- **Problem to work on**:
Down to the last line, set down the material below exactly; skip the pictures.

- **Records for the exercise**:
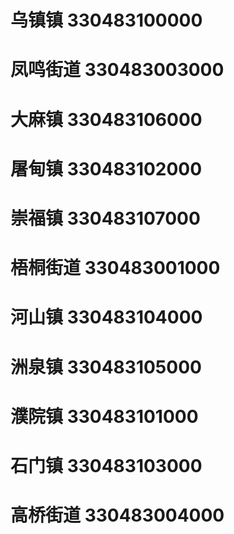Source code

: # 乌镇镇 330483100000
# 凤鸣街道 330483003000
# 大麻镇 330483106000
# 屠甸镇 330483102000
# 崇福镇 330483107000
# 梧桐街道 330483001000
# 河山镇 330483104000
# 洲泉镇 330483105000
# 濮院镇 330483101000
# 石门镇 330483103000
# 高桥街道 330483004000
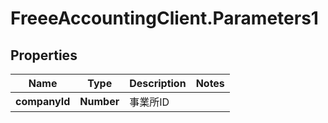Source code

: # FreeeAccountingClient.Parameters1

## Properties
Name | Type | Description | Notes
------------ | ------------- | ------------- | -------------
**companyId** | **Number** | 事業所ID |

- **Reply to the exercise**:
Source code

: # 乌镇镇 330483100000
# 凤鸣街道 330483003000
# 大麻镇 330483106000
# 屠甸镇 330483102000
# 崇福镇 330483107000
# 梧桐街道 330483001000
# 河山镇 330483104000
# 洲泉镇 330483105000
# 濮院镇 330483101000
# 石门镇 330483103000
# 高桥街道 330483004000
Source code

: # FreeeAccountingClient.Parameters1

## Properties
Name | Type | Description | Notes
------------ | ------------- | ------------- | -------------
**companyId** | **Number** | 事業所ID |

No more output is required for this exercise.